Collected data entries
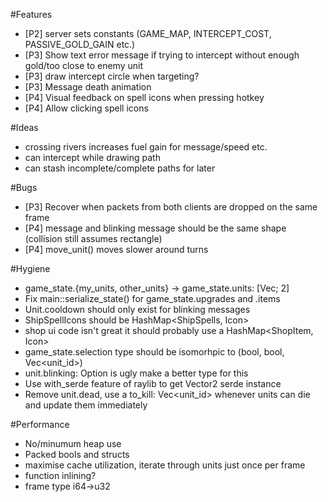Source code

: #Features
 * [P2] server sets constants (GAME_MAP, INTERCEPT_COST, PASSIVE_GOLD_GAIN etc.)
 * [P3] Show text error message if trying to intercept without enough gold/too close to enemy unit
 * [P3] draw intercept circle when targeting?
 * [P3] Message death animation
 * [P4] Visual feedback on spell icons when pressing hotkey
 * [P4] Allow clicking spell icons

#Ideas
 * crossing rivers increases fuel gain for message/speed etc.
 * can intercept while drawing path
 * can stash incomplete/complete paths for later

#Bugs
 * [P3] Recover when packets from both clients are dropped on the same frame
 * [P4] message and blinking message should be the same shape (collision still assumes rectangle)
 * [P4] move_unit() moves slower around turns

#Hygiene
 * game_state.{my_units, other_units} -> game_state.units: [Vec<Unit>; 2]
 * Fix main::serialize_state() for game_state.upgrades and .items
 * Unit.cooldown should only exist for blinking messages
 * ShipSpellIcons should be HashMap<ShipSpells, Icon>
 * shop ui code isn't great it should probably use a HashMap<ShopItem, Icon>
 * game_state.selection type should be isomorhpic to (bool, bool, Vec<unit_id>)
 * unit.blinking: Option<bool> is ugly make a better type for this
 * Use with_serde feature of raylib to get Vector2 serde instance
 * Remove unit.dead, use a to_kill: Vec<unit_id> whenever units can die and update them immediately

#Performance
 * No/minumum heap use
 * Packed bools and structs
 * maximise cache utilization, iterate through units just once per frame
 * function inlining?
 * frame type i64->u32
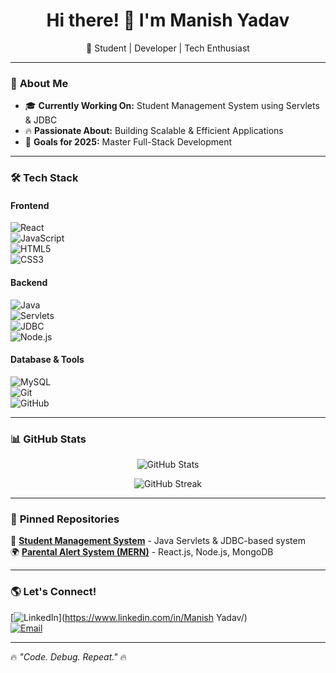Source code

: <h1 align="center">Hi there! 👋 I'm Manish Yadav </h1>
<p align="center">
  🚀 Student | Developer | Tech Enthusiast  
</p>

---

### 🚀 **About Me**  
- 🎓 **Currently Working On:** Student Management System using Servlets & JDBC  
- 🔥 **Passionate About:** Building Scalable & Efficient Applications  
- 🎯 **Goals for 2025:** Master Full-Stack Development  

---

### 🛠 **Tech Stack**  
#### **Frontend**  
![React](https://img.shields.io/badge/-ReactJS-61DAFB?style=flat&logo=react&logoColor=white)  
![JavaScript](https://img.shields.io/badge/-JavaScript-F7DF1E?style=flat&logo=javascript&logoColor=black)  
![HTML5](https://img.shields.io/badge/-HTML5-E34F26?style=flat&logo=html5&logoColor=white)  
![CSS3](https://img.shields.io/badge/-CSS3-1572B6?style=flat&logo=css3&logoColor=white)  

#### **Backend**  
![Java](https://img.shields.io/badge/-Java-007396?style=flat&logo=java&logoColor=white)  
![Servlets](https://img.shields.io/badge/-Servlets-323330?style=flat&logo=java&logoColor=white)  
![JDBC](https://img.shields.io/badge/-JDBC-F7DF1E?style=flat&logo=java&logoColor=black)  
![Node.js](https://img.shields.io/badge/-Node.js-339933?style=flat&logo=node.js&logoColor=white)  

#### **Database & Tools**  
![MySQL](https://img.shields.io/badge/-MySQL-4479A1?style=flat&logo=mysql&logoColor=white)  
![Git](https://img.shields.io/badge/-Git-F05033?style=flat&logo=git&logoColor=white)  
![GitHub](https://img.shields.io/badge/-GitHub-181717?style=flat&logo=github&logoColor=white)  

---

### 📊 **GitHub Stats**  
<p align="center">
  <img src="https://github-readme-stats.vercel.app/api?username=manishyadav1391&show_icons=true&theme=radical" alt="GitHub Stats" />
</p>

<p align="center">
  <img src="https://github-readme-streak-stats.herokuapp.com/?user=manishyadav1391&theme=radical" alt="GitHub Streak" />
</p>

---

### 📌 **Pinned Repositories**  
🚀 **[Student Management System](https://github.com/your-username/Student-Management-System)** - Java Servlets & JDBC-based system  
🌍 **[Parental Alert System (MERN)](https://github.com/your-username/Parental-Alert-System)** - React.js, Node.js, MongoDB  

---

### 🌎 **Let's Connect!**  
[![LinkedIn](https://img.shields.io/badge/-LinkedIn-blue?style=flat&logo=Linkedin&logoColor=white)](https://www.linkedin.com/in/Manish Yadav/)  
[![Email](https://img.shields.io/badge/Gmail-D14836?style=flat&logo=gmail&logoColor=white)](mailto:your.email@gmail.com)  

---

🔥 *"Code. Debug. Repeat."* 🔥  
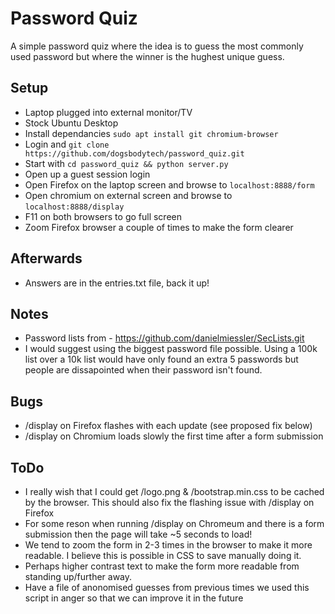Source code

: # Password Quiz

A simple password quiz where the idea is to guess the most commonly used password but where the winner is the hughest unique guess.

## Setup
* Laptop plugged into external monitor/TV
* Stock Ubuntu Desktop 
* Install dependancies `sudo apt install git chromium-browser`
* Login and `git clone https://github.com/dogsbodytech/password_quiz.git`
* Start with `cd password_quiz && python server.py`
* Open up a guest session login
* Open Firefox on the laptop screen and browse to `localhost:8888/form`
* Open chromium on external screen and browse to `localhost:8888/display`
* F11 on both browsers to go full screen
* Zoom Firefox browser a couple of times to make the form clearer

## Afterwards
* Answers are in the entries.txt file, back it up!

## Notes
* Password lists from - https://github.com/danielmiessler/SecLists.git
* I would suggest using the biggest password file possible. Using a 100k list over a 10k list would have only found an extra 5 passwords but people are dissapointed when their password isn't found.

## Bugs
* /display on Firefox flashes with each update (see proposed fix below)
* /display on Chromium loads slowly the first time after a form submission

## ToDo
* I really wish that I could get /logo.png & /bootstrap.min.css to be cached by the browser.  This should also fix the flashing issue with /display on Firefox
* For some reson when running /display on Chromeum and there is a form submission then the page will take ~5 seconds to load!
* We tend to zoom the form in 2-3 times in the browser to make it more readable. I believe this is possible in CSS to save manually doing it.
* Perhaps higher contrast text to make the form more readable from standing up/further away.
* Have a file of anonomised guesses from previous times we used this script in anger so that we can improve it in the future
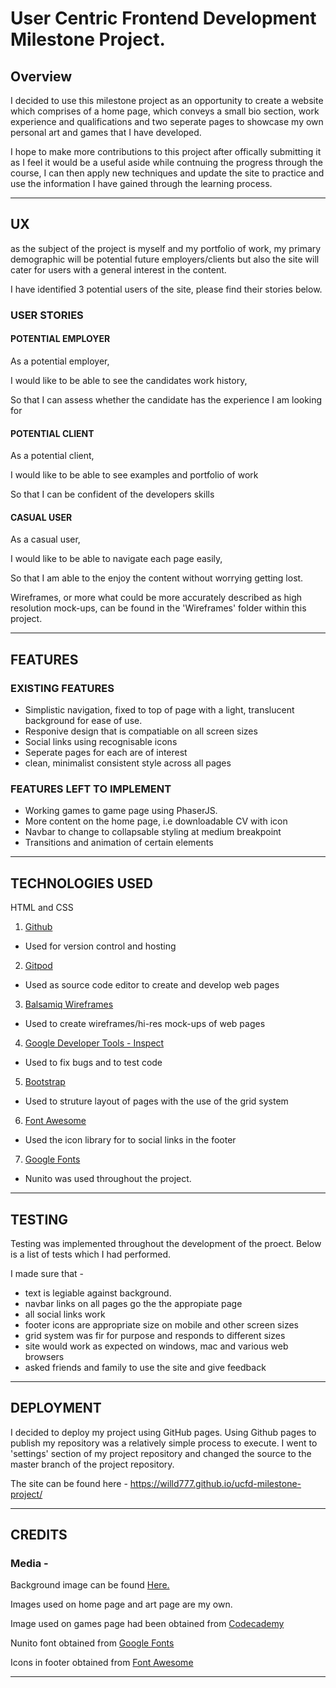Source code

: # User Centric Frontend Development Milestone Project. 


## Overview

I decided to use this milestone project as an opportunity to create a website which comprises of a home page, which conveys a small bio section, work experience and qualifications and two seperate pages to showcase my own personal art and games that I have developed. 

I hope to make more contributions to this project after offically submitting it as I feel it would be a useful aside while contnuing the progress through the course, I can then apply new techniques and update the site to practice and use the information I have gained through the learning process. 

-------------------------------------------------

## UX

as the subject of the project is myself and my portfolio of work, my primary demographic will be potential future employers/clients but also the site will cater for users with a general interest in the content. 

I have identified 3 potential users of the site, please find their stories below.

### USER STORIES

#### POTENTIAL EMPLOYER

As a potential employer,

I would like to be able to see the candidates work history,

So that I can assess whether the candidate has the experience I am looking for

#### POTENTIAL CLIENT

As a potential client,

I would like to be able to see examples and portfolio of work

So that I can be confident of the developers skills

#### CASUAL USER

As a casual user, 

I would like to be able to navigate each page easily, 

So that I am able to the enjoy the content without worrying getting lost. 

Wireframes, or more what could be more accurately described as high resolution mock-ups, can be found in the 'Wireframes' folder within this project. 

-------------------------------------------------

## FEATURES 

### EXISTING FEATURES 

* Simplistic navigation, fixed to top of page with a light, translucent background for ease of use.
* Responive design that is compatiable on all screen sizes
* Social links using recognisable icons
* Seperate pages for each are of interest
* clean, minimalist consistent style across all pages

### FEATURES LEFT TO IMPLEMENT 

* Working games to game page using PhaserJS. 
* More content on the home page, i.e downloadable CV with icon
* Navbar to change to collapsable styling at medium breakpoint
* Transitions and animation of certain elements 

-------------------------------------------------

## TECHNOLOGIES USED

HTML and CSS

1. [Github](https://github.com)
* Used for version control and hosting

2. [Gitpod](www.gitpod.io)
* Used as source code editor to create and develop web pages

3. [Balsamiq Wireframes](https://balsamiq.com)
* Used to create wireframes/hi-res mock-ups of web pages

4. [Google Developer Tools - Inspect](https://www.google.com/chrome)
* Used to fix bugs and to test code

5. [Bootstrap](https://getbootstrap.com)
* Used to struture layout of pages with the use of the grid system 

6. [Font Awesome](https://fontawesome.com)
* Used the icon library for to social links in the footer

7. [Google Fonts](https://fonts.google.com)
* Nunito was used throughout the project. 

-------------------------------------------------

## TESTING

Testing was implemented throughout the development of the proect. 
Below is a list of tests which I had performed.

I made sure that -

* text is legiable against background. 
* navbar links on all pages go the the appropiate page
* all social links work
* footer icons are appropriate size on mobile and other screen sizes
* grid system was fir for purpose and responds to different sizes 
* site would work as expected on windows, mac and various web browsers
* asked friends and family to use the site and give feedback

-------------------------------------------------

## DEPLOYMENT

I decided to deploy my project using GitHub pages.
Using Github pages to publish my repository was a relatively simple process to execute. 
I went to 'settings' section of my project repository and changed the source to the master branch of the project repository. 

The site can be found here - https://willd777.github.io/ucfd-milestone-project/

-------------------------------------------------

## CREDITS

### Media - 

Background image can be found [Here.](https://www.wallpaperflare.com/mountain-illustration-mountains-illustration-mark-kirkpatrick-wallpaper-pis)

Images used on home page and art page are my own. 

Image used on games page had been obtained from [Codecademy](https://www.codecademy.com)

Nunito font obtained from [Google Fonts](https://fonts.google.com)

Icons in footer obtained from [Font Awesome](https://fontawesome.com)

-------------------------------------------------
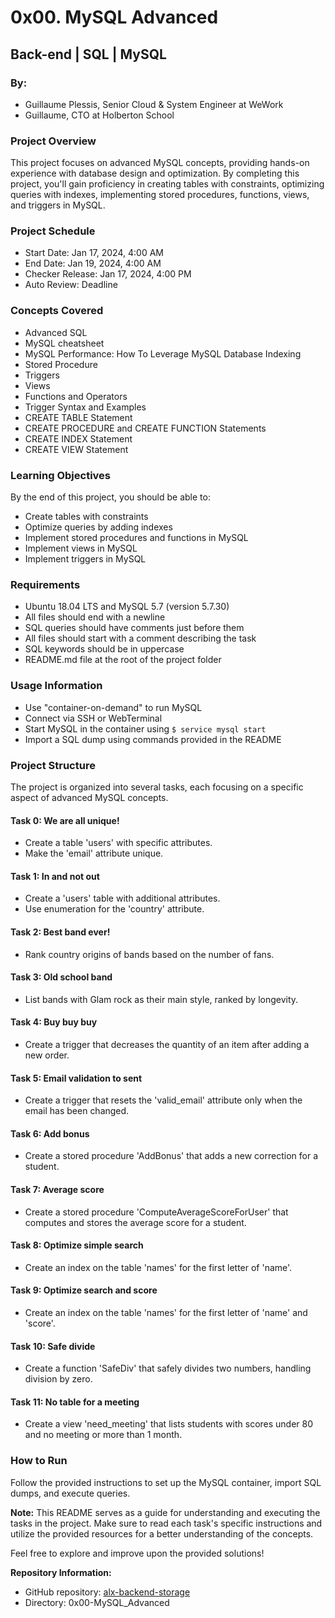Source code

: # 0x00. MySQL Advanced

## Back-end | SQL | MySQL

### By:
- Guillaume Plessis, Senior Cloud & System Engineer at WeWork
- Guillaume, CTO at Holberton School

### Project Overview

This project focuses on advanced MySQL concepts, providing hands-on experience with database design and optimization. By completing this project, you'll gain proficiency in creating tables with constraints, optimizing queries with indexes, implementing stored procedures, functions, views, and triggers in MySQL.

### Project Schedule

- Start Date: Jan 17, 2024, 4:00 AM
- End Date: Jan 19, 2024, 4:00 AM
- Checker Release: Jan 17, 2024, 4:00 PM
- Auto Review: Deadline

### Concepts Covered

- Advanced SQL
- MySQL cheatsheet
- MySQL Performance: How To Leverage MySQL Database Indexing
- Stored Procedure
- Triggers
- Views
- Functions and Operators
- Trigger Syntax and Examples
- CREATE TABLE Statement
- CREATE PROCEDURE and CREATE FUNCTION Statements
- CREATE INDEX Statement
- CREATE VIEW Statement

### Learning Objectives

By the end of this project, you should be able to:

- Create tables with constraints
- Optimize queries by adding indexes
- Implement stored procedures and functions in MySQL
- Implement views in MySQL
- Implement triggers in MySQL

### Requirements

- Ubuntu 18.04 LTS and MySQL 5.7 (version 5.7.30)
- All files should end with a newline
- SQL queries should have comments just before them
- All files should start with a comment describing the task
- SQL keywords should be in uppercase
- README.md file at the root of the project folder

### Usage Information

- Use "container-on-demand" to run MySQL
- Connect via SSH or WebTerminal
- Start MySQL in the container using `$ service mysql start`
- Import a SQL dump using commands provided in the README

### Project Structure

The project is organized into several tasks, each focusing on a specific aspect of advanced MySQL concepts.

#### Task 0: We are all unique!
- Create a table 'users' with specific attributes.
- Make the 'email' attribute unique.

#### Task 1: In and not out
- Create a 'users' table with additional attributes.
- Use enumeration for the 'country' attribute.

#### Task 2: Best band ever!
- Rank country origins of bands based on the number of fans.

#### Task 3: Old school band
- List bands with Glam rock as their main style, ranked by longevity.

#### Task 4: Buy buy buy
- Create a trigger that decreases the quantity of an item after adding a new order.

#### Task 5: Email validation to sent
- Create a trigger that resets the 'valid_email' attribute only when the email has been changed.

#### Task 6: Add bonus
- Create a stored procedure 'AddBonus' that adds a new correction for a student.

#### Task 7: Average score
- Create a stored procedure 'ComputeAverageScoreForUser' that computes and stores the average score for a student.

#### Task 8: Optimize simple search
- Create an index on the table 'names' for the first letter of 'name'.

#### Task 9: Optimize search and score
- Create an index on the table 'names' for the first letter of 'name' and 'score'.

#### Task 10: Safe divide
- Create a function 'SafeDiv' that safely divides two numbers, handling division by zero.

#### Task 11: No table for a meeting
- Create a view 'need_meeting' that lists students with scores under 80 and no meeting or more than 1 month.

### How to Run

Follow the provided instructions to set up the MySQL container, import SQL dumps, and execute queries.

**Note:** This README serves as a guide for understanding and executing the tasks in the project. Make sure to read each task's specific instructions and utilize the provided resources for a better understanding of the concepts.

Feel free to explore and improve upon the provided solutions!

**Repository Information:**
- GitHub repository: [alx-backend-storage](https://github.com/moulineE/alx-backend-storage)
- Directory: 0x00-MySQL_Advanced

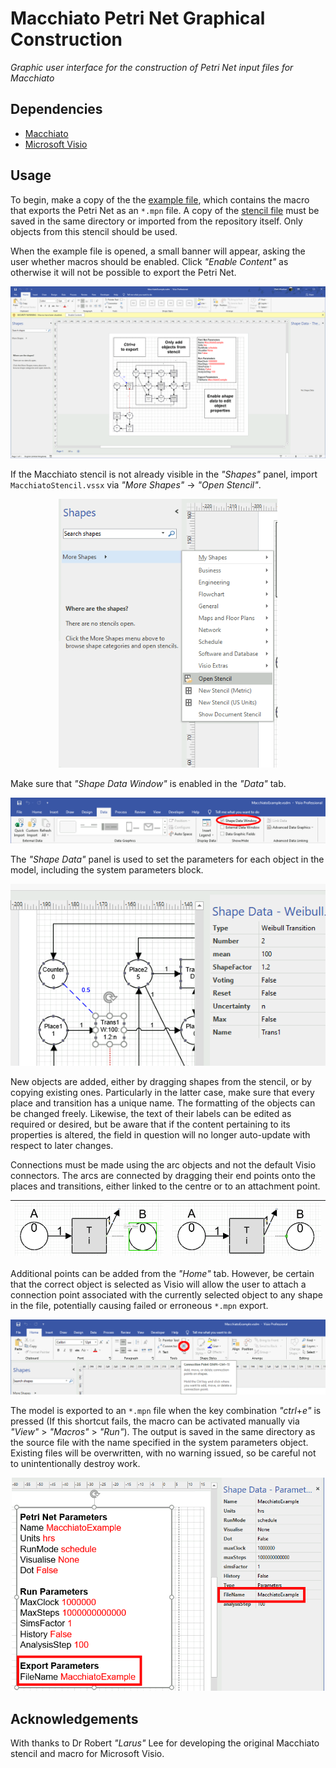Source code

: # Macchiato Petri Net Graphical Construction

*Graphic user interface for the construction of Petri Net input files for Macchiato*

## Dependencies

* [Macchiato](https://github.com/MJWootton-Research/Macchiato)
* [Microsoft Visio](https://www.microsoft.com/en/microsoft-365/visio/flowchart-software)

## Usage

To begin, make a copy of the the [example file](https://github.com/MJWootton-Research/Macchiato/blob/master/PetriNetDrawingTools/MacchiatoExample.vsdm), which contains the macro that exports the Petri Net as an `*.mpn` file.  A copy of the [stencil file](https://github.com/MJWootton-Research/Macchiato/blob/master/PetriNetDrawingTools/MacchiatoStencil.vssx) must be saved in the same directory or imported from the repository itself. Only objects from this stencil should be used.

When the example file is opened, a small banner will appear, asking the user  whether macros should be enabled. Click *"Enable Content"* as otherwise it will not be possible to export the Petri Net.

<p align="center"><img src=".src/Macro.png" width='600' /></p>

If the Macchiato stencil is not already visible in the *"Shapes"* panel, import `MacchiatoStencil.vssx` via *"More Shapes"* → *"Open Stencil"*.

<p align="center">
  <img src='.src/Shapes.png' width='350'>
</p>

Make sure that *"Shape Data Window"* is enabled in the *"Data"* tab.

<p align="center">
  <img src='.src/Data.png'>
</p>

The *"Shape Data"* panel is used to set the parameters for each object in the model, including the system parameters block.

<p align="center">
  <img src='.src/EditShapeData.png'>
</p>

New objects are added, either by dragging shapes from the stencil, or by copying existing ones. Particularly in the latter case, make sure that every place and transition has a unique name. The formatting of the objects can be changed freely. Likewise, the text of their labels can be edited as required or desired, but be aware that if the content pertaining to its properties is altered, the field in question will no longer auto-update with respect to later changes.

Connections must be made using the arc objects and not the default Visio connectors. The arcs are connected by dragging their end points onto the places and transitions, either linked to the centre or to an attachment point.

| ![](.src/Glue.png) | ![](.src/Point.png) |
| :----------------------------------------------------------: | :----------------------------------------------------------: |

Additional points can be added from the *"Home"* tab. However, be certain that the correct object is selected as Visio will allow the user to attach a connection point associated with the currently selected object to any shape in the file, potentially causing failed or erroneous `*.mpn` export.

<p align="center">
  <img src='.src/AddPoint.png'>
</p>

The model is exported to an `*.mpn` file when the key combination *"ctrl*+*e"* is pressed (If this shortcut fails, the macro can be activated manually via *"View"* > *"Macros"* > *"Run"*). The output is saved in the same directory as the source file with the name specified in the system parameters object. Existing files will be overwritten, with no warning issued, so be careful not to unintentionally destroy work.

<p align="center">
  <img src='.src/Parameters.png' width='500'>
</p>

## Acknowledgements

With thanks to Dr Robert *"Larus"* Lee for developing the original Macchiato stencil and macro for Microsoft Visio.
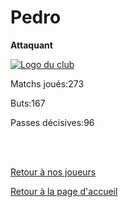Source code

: <html>
  <head>
    <meta charset="UTF-8" />
    <title>Pedro</title>
  </head>
  <body>
    <h1>Pedro</h1>
      <p><strong>Attaquant</strong></p>
      <a href="http://www.hostingpics.net/viewer.php?id=491514scapulaireicone.png"><img src="http://img4.hostingpics.net/thumbs/mini_491514scapulaireicone.png" alt="Logo du club" /></a>
      <p>Matchs joués:273</p>
      <p>Buts:167</p>
      <p>Passes décisives:96</p></br></br>
  <p><a href="https://github.com/Nephelim33/Scapulaire_Website-TestToLearn-/blob/master/Our%20Players.md">Retour à nos joueurs</a></p> 
  <p><a href="https://github.com/Nephelim33/Scapulaire_Website-TestToLearn-/blob/master/First_Page.md">Retour à la page d'accueil</a></p>
  
      
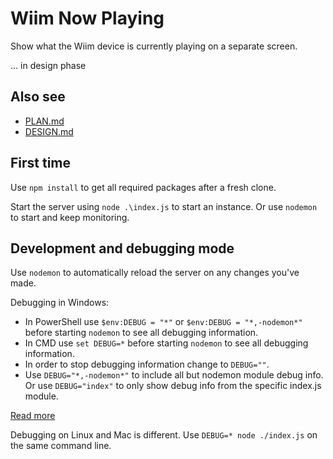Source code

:# Wiim Now Playing

Show what the Wiim device is currently playing on a separate screen.

... in design phase

## Also see

- [PLAN.md](docs/PLAN.md)
- [DESIGN.md](docs/DESIGN.md)

## First time

Use ``npm install`` to get all required packages after a fresh clone.

Start the server using ``node .\index.js`` to start an instance. Or use ``nodemon`` to start and keep monitoring.

## Development and debugging mode

Use ``nodemon`` to automatically reload the server on any changes you've made.

Debugging in Windows:

- In PowerShell use ``$env:DEBUG = "*"`` or ``$env:DEBUG = "*,-nodemon*"`` before starting ``nodemon`` to see all debugging information.
- In CMD use ``set DEBUG=*`` before starting ``nodemon`` to see all debugging information.
- In order to stop debugging information change to ``DEBUG=""``.
- Use ``DEBUG="*,-nodemon*"`` to include all but nodemon module debug info.  
  Or use ``DEBUG="index"`` to only show debug info from the specific index.js module.

[Read more](https://www.npmjs.com/package/debug#windows-command-prompt-notes)

Debugging on Linux and Mac is different. Use ``DEBUG=* node ./index.js`` on the same command line.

Assigned task
Look above for the line with "password isn't found." and the line with "manually doing it.". Retype those two lines and every line between them exactly, adding nothing.

The answer
* I would suggest using the biggest password file possible. Using a 100k list over a 10k list would have only found an extra 5 passwords but people are dissapointed when their password isn't found.

## Bugs
* /display on Firefox flashes with each update (see proposed fix below)
* /display on Chromium loads slowly the first time after a form submission

## ToDo
* I really wish that I could get /logo.png & /bootstrap.min.css to be cached by the browser.  This should also fix the flashing issue with /display on Firefox
* For some reson when running /display on Chromeum and there is a form submission then the page will take ~5 seconds to load!
* We tend to zoom the form in 2-3 times in the browser to make it more readable. I believe this is possible in CSS to save manually doing it.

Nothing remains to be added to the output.